[DATASET EXCERPTS]
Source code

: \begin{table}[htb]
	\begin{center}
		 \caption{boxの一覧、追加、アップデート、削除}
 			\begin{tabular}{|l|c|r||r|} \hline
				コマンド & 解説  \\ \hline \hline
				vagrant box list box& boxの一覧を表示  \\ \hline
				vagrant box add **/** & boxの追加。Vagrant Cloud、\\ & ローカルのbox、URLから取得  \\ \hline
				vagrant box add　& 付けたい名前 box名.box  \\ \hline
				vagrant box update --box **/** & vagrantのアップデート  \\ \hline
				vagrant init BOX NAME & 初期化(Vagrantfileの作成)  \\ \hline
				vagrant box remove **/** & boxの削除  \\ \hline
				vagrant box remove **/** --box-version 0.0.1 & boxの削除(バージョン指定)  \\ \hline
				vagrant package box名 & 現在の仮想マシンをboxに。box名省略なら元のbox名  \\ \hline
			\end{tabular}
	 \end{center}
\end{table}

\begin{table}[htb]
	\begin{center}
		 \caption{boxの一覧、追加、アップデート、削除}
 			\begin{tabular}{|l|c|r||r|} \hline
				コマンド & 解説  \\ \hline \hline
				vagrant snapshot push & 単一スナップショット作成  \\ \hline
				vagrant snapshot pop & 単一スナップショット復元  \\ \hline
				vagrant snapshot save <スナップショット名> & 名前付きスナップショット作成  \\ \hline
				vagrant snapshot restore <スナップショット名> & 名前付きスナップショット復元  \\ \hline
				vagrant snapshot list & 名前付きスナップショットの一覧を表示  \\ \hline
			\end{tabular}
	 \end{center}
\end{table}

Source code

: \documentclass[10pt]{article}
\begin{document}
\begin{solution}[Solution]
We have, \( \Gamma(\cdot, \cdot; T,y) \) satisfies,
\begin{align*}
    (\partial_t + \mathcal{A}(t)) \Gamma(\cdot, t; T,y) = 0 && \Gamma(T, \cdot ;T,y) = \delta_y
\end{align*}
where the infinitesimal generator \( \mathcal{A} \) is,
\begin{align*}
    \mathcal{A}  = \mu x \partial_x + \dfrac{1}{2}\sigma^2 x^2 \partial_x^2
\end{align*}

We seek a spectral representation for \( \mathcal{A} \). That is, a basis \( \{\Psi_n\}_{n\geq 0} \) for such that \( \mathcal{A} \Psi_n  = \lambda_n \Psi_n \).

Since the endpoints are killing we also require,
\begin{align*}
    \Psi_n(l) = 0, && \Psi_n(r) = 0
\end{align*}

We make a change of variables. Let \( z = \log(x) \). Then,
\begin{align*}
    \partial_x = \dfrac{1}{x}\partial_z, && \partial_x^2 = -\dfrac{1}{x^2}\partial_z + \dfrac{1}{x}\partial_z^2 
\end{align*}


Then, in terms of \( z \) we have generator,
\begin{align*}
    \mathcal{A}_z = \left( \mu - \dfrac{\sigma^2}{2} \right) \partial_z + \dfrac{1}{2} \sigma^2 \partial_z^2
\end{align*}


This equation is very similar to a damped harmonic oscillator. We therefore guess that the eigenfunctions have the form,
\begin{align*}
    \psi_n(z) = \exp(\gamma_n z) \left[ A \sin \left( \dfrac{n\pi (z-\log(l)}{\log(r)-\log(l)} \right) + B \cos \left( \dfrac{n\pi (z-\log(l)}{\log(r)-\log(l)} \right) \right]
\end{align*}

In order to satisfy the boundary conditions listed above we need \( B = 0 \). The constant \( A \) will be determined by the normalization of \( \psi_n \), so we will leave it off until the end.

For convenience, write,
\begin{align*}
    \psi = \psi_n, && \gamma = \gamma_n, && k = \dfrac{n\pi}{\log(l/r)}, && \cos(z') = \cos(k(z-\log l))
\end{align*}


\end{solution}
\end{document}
[/DATASET EXCERPTS]
> **ABOUT THIS EXERCISE**: Set the lines down exactly as they stand, beginning at the one that contains "Since the endpoints" and stopping after the last line of the entries above.

> **WORKED SOLUTION**:
Since the endpoints are killing we also require,
\begin{align*}
    \Psi_n(l) = 0, && \Psi_n(r) = 0
\end{align*}

We make a change of variables. Let \( z = \log(x) \). Then,
\begin{align*}
    \partial_x = \dfrac{1}{x}\partial_z, && \partial_x^2 = -\dfrac{1}{x^2}\partial_z + \dfrac{1}{x}\partial_z^2 
\end{align*}


Then, in terms of \( z \) we have generator,
\begin{align*}
    \mathcal{A}_z = \left( \mu - \dfrac{\sigma^2}{2} \right) \partial_z + \dfrac{1}{2} \sigma^2 \partial_z^2
\end{align*}


This equation is very similar to a damped harmonic oscillator. We therefore guess that the eigenfunctions have the form,
\begin{align*}
    \psi_n(z) = \exp(\gamma_n z) \left[ A \sin \left( \dfrac{n\pi (z-\log(l)}{\log(r)-\log(l)} \right) + B \cos \left( \dfrac{n\pi (z-\log(l)}{\log(r)-\log(l)} \right) \right]
\end{align*}

In order to satisfy the boundary conditions listed above we need \( B = 0 \). The constant \( A \) will be determined by the normalization of \( \psi_n \), so we will leave it off until the end.

For convenience, write,
\begin{align*}
    \psi = \psi_n, && \gamma = \gamma_n, && k = \dfrac{n\pi}{\log(l/r)}, && \cos(z') = \cos(k(z-\log l))
\end{align*}


\end{solution}
\end{document}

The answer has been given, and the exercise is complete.